Our final model, which only uses variables with a significant impact on charges as predictors, looks like this:
insurance_mult_model_4 <- lm(charges ~ age + bmi + smoker, data=insurance)
summary(insurance_mult_model_4)
##
## Call:
## lm(formula = charges ~ age + bmi + smoker, data = insurance)
##
## Residuals:
## Min 1Q Median 3Q Max
## -12415.4 -2970.9 -980.5 1480.0 28971.8
##
## Coefficients:
## Estimate Std. Error t value Pr(>|t|)
## (Intercept) -11676.83 937.57 -12.45 <2e-16 ***
## age 259.55 11.93 21.75 <2e-16 ***
## bmi 322.62 27.49 11.74 <2e-16 ***
## smokeryes 23823.68 412.87 57.70 <2e-16 ***
## ---
## Signif. codes: 0 '***' 0.001 '**' 0.01 '*' 0.05 '.' 0.1 ' ' 1
##
## Residual standard error: 6092 on 1334 degrees of freedom
## Multiple R-squared: 0.7475, Adjusted R-squared: 0.7469
## F-statistic: 1316 on 3 and 1334 DF, p-value: < 2.2e-16
The sex variable is not used as a predictor because we have seen that it does not have a significant impact on charges. This means that the data set does not provide evidence that men are charged a significantly higher amount for health insurance than women are.
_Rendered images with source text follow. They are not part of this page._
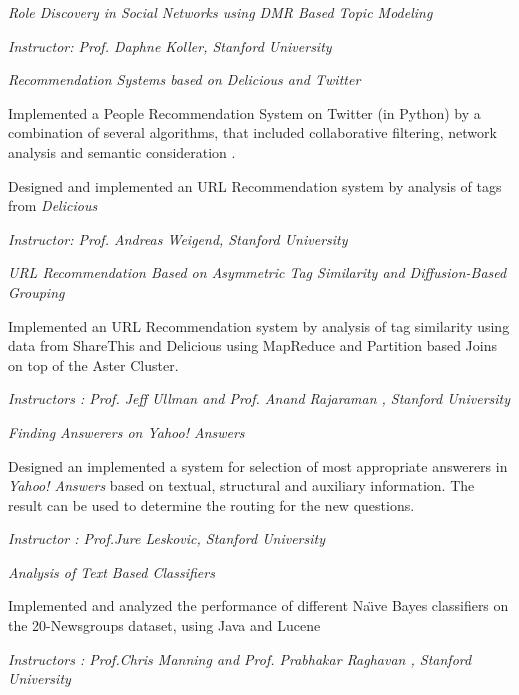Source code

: \documentclass[10pt]{article}
\newcommand{\spc}{\vspace{1.2mm}}
\begin{document}
\textit{Role Discovery in Social Networks using DMR Based Topic Modeling} 
\begin{compactitem}
\item {}
\item \emph{Instructor: Prof. Daphne Koller, Stanford University}
\end{compactitem}
\spc



\textit{Recommendation Systems based on Delicious and Twitter} 
\begin{compactitem}
\item {Implemented a People Recommendation System on Twitter (in Python) by a combination of several algorithms, that included collaborative filtering, network analysis and semantic consideration .}
\item{Designed and implemented an URL Recommendation system by analysis of tags from \emph{Delicious}}
\item \emph{Instructor: Prof. Andreas Weigend, Stanford University}
\end{compactitem}
\spc
\textit{URL Recommendation Based on Asymmetric Tag Similarity and Diffusion-Based Grouping}
\begin{compactitem}
\item {Implemented an URL Recommendation system by analysis of tag similarity using data from ShareThis and Delicious using MapReduce and Partition based Joins on top of the Aster Cluster.}
\item \emph{Instructors : Prof. Jeff Ullman and Prof. Anand Rajaraman , Stanford University}
\end{compactitem}
\spc

\textit{Finding Answerers on Yahoo! Answers}
\begin{compactitem}
\item {Designed an implemented a system for selection of most appropriate answerers in \emph{Yahoo! Answers} based on textual, structural and auxiliary information. The result can be used to determine the routing for the new questions.}
\item \emph{Instructor :  Prof.Jure Leskovic, Stanford University}
\end{compactitem}
\spc

\textit{Analysis of Text Based Classifiers}
\begin{compactitem}
\item {Implemented and analyzed the performance of different Na\"{\i}ve Bayes classifiers on the 20-Newsgroups dataset, using Java and Lucene}
\item \emph{Instructors :  Prof.Chris Manning and Prof. Prabhakar Raghavan , Stanford University}
\end{compactitem}
\spc
\end{document}
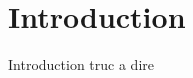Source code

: \section{Introduction}

\begin{frame}
\end{frame}

\begin{frame}{Introduction}
truc a dire
\end{frame}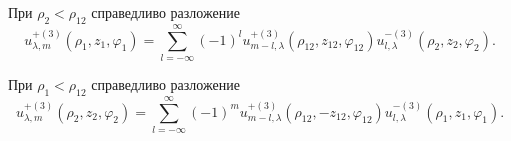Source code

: \begin{theorem}
При ${\rho _2} < {\rho _{12}}$ справедливо разложение
\begin{equation}\label{eq:1:8}
u_{\lambda ,m}^{ + (3)}\left( {{\rho _1},{z_1},{\varphi _1}} \right) = \sum\limits_{l =  - \infty }^\infty  {{{( - 1)}^l}} u_{m - l,\lambda }^{ + (3)}\left( {{\rho _{12}},{z_{12}},{\varphi _{12}}} \right)u_{l,\lambda }^{ - (3)}\left( {{\rho _2},{z_2},{\varphi _2}} \right).
\end{equation}

При ${\rho _1} < {\rho _{12}}$ справедливо разложение
\begin{equation}\label{eq:1:9}
u_{\lambda ,m}^{ + (3)}\left( {{\rho _2},{z_2},{\varphi _2}} \right) = \sum\limits_{l =  - \infty }^\infty  {{{( - 1)}^m}} u_{m - l,\lambda }^{ + (3)}\left( {{\rho _{12}}, - {z_{12}},{\varphi _{12}}} \right)u_{l,\lambda }^{ - (3)}\left( {{\rho _1},{z_1},{\varphi _1}} \right).
\end{equation}
\end{theorem}
%
%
Through our analysis of various models, we found that three variables have a significant impact on health insurance charges: age, bmi, and smoker. While the other variables in the data set may appear to have some impact on charges, this impact is not significant and can be explained by confounding variables or randomness. So, we can conclude that there is not evidence that men are charged significantly more for health insurance than women.